A simple Speedlite flash works very well - whilst Canon even make a small flash (controlled via the cameras menus instead of on controls on the flash itself) in their 270EX series - ideal if you want something that replaces teh popup if you don't have one in the camera (Although also subject to many limitations also present with popup flashes - although the 270EX flashes can aim upwards for some diffusion in indoor areas). 

You can get by without one, but you'll find that having one adds a lot to what you can do.


----------



## Dao (Dec 7, 2012)

Actually, 5DIII or entry level DSLR, I will get a external flash.  It is nice to have a on-camera flash.  It comes in handy sometimes (i.e. use it as fill under harsh sun light).   But a external flash is better option anyway whether it is a TTL or non TTL.


----------



## paigew (Dec 7, 2012)

If you can afford it go all the way!! I wish I would have gone with ff rather than a crop because it has only been 1 year and I already want to upgrade.


----------



## jaomul (Dec 7, 2012)

Ff and crop cameras work exactly the same as said.

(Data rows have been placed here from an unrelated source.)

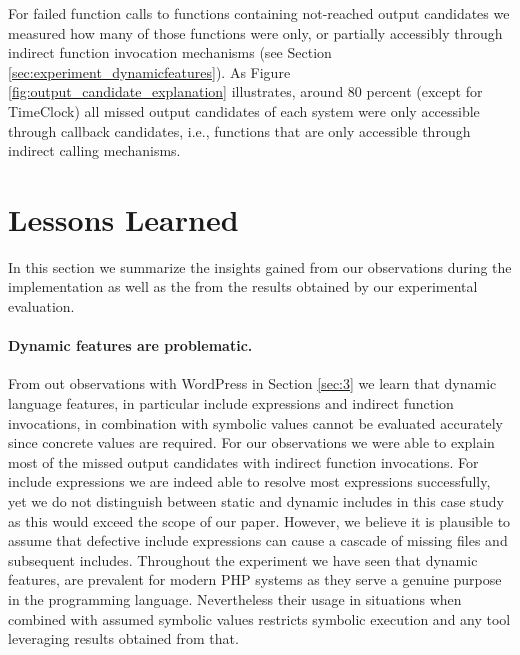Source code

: \documentclass[sigconf]{acmart}
\renewcommand{\sf}[1]{\textsf{#1}}
\begin{document}

For failed function calls to functions containing not-reached output
candidates we measured how many of those functions were only, or
partially accessibly through indirect function invocation mechanisms (see
Section \ref{sec:experiment_dynamicfeatures}). As Figure
\ref{fig:output_candidate_explanation} illustrates, around 80 percent (except
for \sf{TimeClock}) all missed output candidates of each system were only
accessible through callback candidates, i.e., functions that are only
accessible through indirect calling mechanisms.

\section{Lessons Learned}
In this section we summarize the insights gained from our observations during
the implementation as well as the from the results obtained by our experimental
evaluation.

\paragraph{Dynamic features are problematic.}
From out observations with \sf{WordPress} in Section \ref{sec:3} we learn that
dynamic language features, in particular include expressions and indirect function
invocations, in combination with symbolic values cannot be evaluated accurately
since concrete values are required. For our observations we were able to explain most
of the missed output candidates with indirect function invocations. For include
expressions we are indeed able to resolve most expressions successfully, yet we
do not distinguish between static and dynamic includes in this case study as
this would exceed the scope of our paper. However, we believe it is plausible
to assume that defective include expressions can cause a cascade of missing
files and subsequent includes.
Throughout the experiment we have seen that dynamic features, are prevalent for
modern PHP systems as they serve a genuine purpose in the programming language.
Nevertheless their usage in situations when combined with assumed symbolic
values restricts symbolic execution and any tool leveraging results obtained
from that.
\end{document}
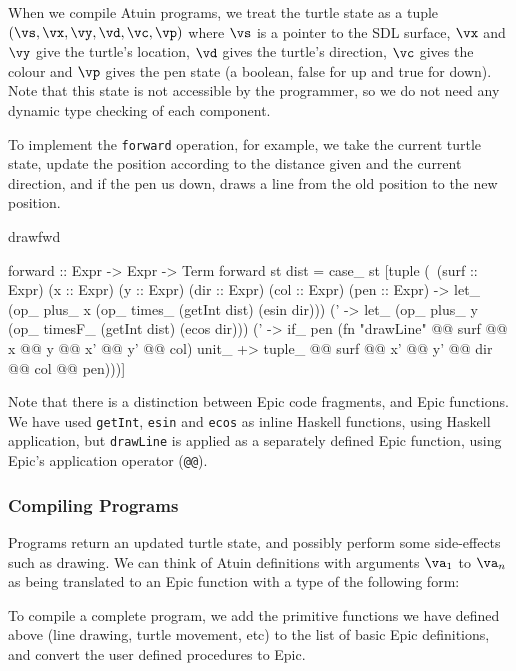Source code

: When we compile Atuin programs, we treat the turtle state as a tuple
$(\vs,\vx,\vy,\vd,\vc,\vp)$ where $\vs$ is a pointer to the SDL
surface, $\vx$ and $\vy$ give the turtle's location, $\vd$ gives the
turtle's direction, $\vc$ gives the colour and $\vp$ gives the pen
state (a boolean, false for up and true for down). Note that this
state is not accessible by the programmer, so we do not need any
dynamic type checking of each component.

To implement the \texttt{forward} operation, for example, we take the
current turtle state, update the position according to the distance
given and the current direction, and if the pen us down, draws a line
from the old position to the new position.

\begin{SaveVerbatim}{drawfwd}

forward :: Expr -> Expr -> Term
forward st dist = case_ st 
  [tuple (\ (surf :: Expr) (x :: Expr) (y :: Expr) 
            (dir :: Expr) (col :: Expr) (pen :: Expr) -> 
    let_ (op_ plus_ x (op_ times_ (getInt dist) (esin dir)))
      (\x' -> let_ (op_ plus_ y (op_ timesF_ (getInt dist) (ecos dir)))
      (\y' -> if_ pen (fn "drawLine" @@ surf @@ x @@ y 
                                     @@ x' @@ y' @@ col) unit_ +>
              tuple_ @@ surf @@ x' @@ y' @@ dir @@ col @@ pen)))]

\end{SaveVerbatim}

\noindent
Note that there is a distinction between Epic code fragments, and Epic
functions. We have used \texttt{getInt}, \texttt{esin} and
\texttt{ecos} as inline Haskell functions, using Haskell application,
but \texttt{drawLine} is applied as a separately defined Epic
function, using Epic's application operator (\texttt{@@}).

\subsubsection{Compiling Programs}

Programs return an updated turtle state, and possibly perform some
side-effects such as drawing. We can think of Atuin definitions with
arguments $\va_1$ to $\va_n$ as being translated to an Epic function
with a type of the following form:


To compile a complete program, we add the primitive functions we have
defined above (line drawing, turtle movement, etc) to the list of
basic Epic definitions, and convert the user defined procedures to Epic.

Both differ in the field of view they capture so lenses of similar focal lengths on one may not be suitable for the same photo situation on the other. Don't be put off by the Ff difficulty. It doesn't exist


----------



## TCampbell (Dec 7, 2012)

Most people _want_ a full frame camera, but given that the price tag of even an "inexpensive" FF camera is still higher than an "expensive" crop-frame camera, the crop-frame bodies are far more popular.  Full-frame is what people tend to want... eventually.

If you can afford a full-frame body now, then by all means, go for it.  

Full frame isn't any more or less complicated than using a nice crop-frame camera.  There will always be differences from body to body, but the major difference really is that the larger sensor size provides a larger field of view through the lens.  As a side-effect of having a larger sensor, the reflex mirror also needs to be larger, which means the pentaprism has to be larger, which means the viewfinder offers a larger and brighter view as well -- they're a joy to use.

Overread mentioned the auto "scene" based modes go away.  That's because "scene" based automatic shooting modes really just bias the camera's exposure settings.  For any given shot, there are probably MANY different combinations of shutter speed, aperture, and ISO which all technically collect the same balance of light to create a proper exposure.  But while you might want a narrow aperture and longer shutter speed for a landscape photo, you would probably want a fast shutter speed and a wide aperture for a sports photo.  The "scene" based modes simply tell the camera "I'm taking a landscape photo" or "I'm taking an action/sports photo" so that it will bias the exposure toward the settings which are more optimal for the type of shooting you plan to do.  Since full-frame cameras tend to be owned by people who have been shooting a while, and those same experienced photographers know how to bias the exposure settings, the "scene" based auto modes are unnecessary on high-end pro bodies (it's considered a feature that probably only beginners would want.)

Crop-frame bodies are somewhat more forgiving in the optical quality of lens glass as compared to full-frame.  That's because the central axis of a lens tends to be it's "sweet spot" -- it can deliver the sharpest part of an image in the center.  As you increase the distance from the center, the image quality degrades.  A full-frame camera has a significantly larger sensor size... which means it's corners are farther away from the center.  THAT means you want lenses where the resolving power doesn't degrade much and those lenses tend to be more expensive.  So... if you're buying a full-frame camera, don't get stingy on what you're willing to spend on the lenses.


----------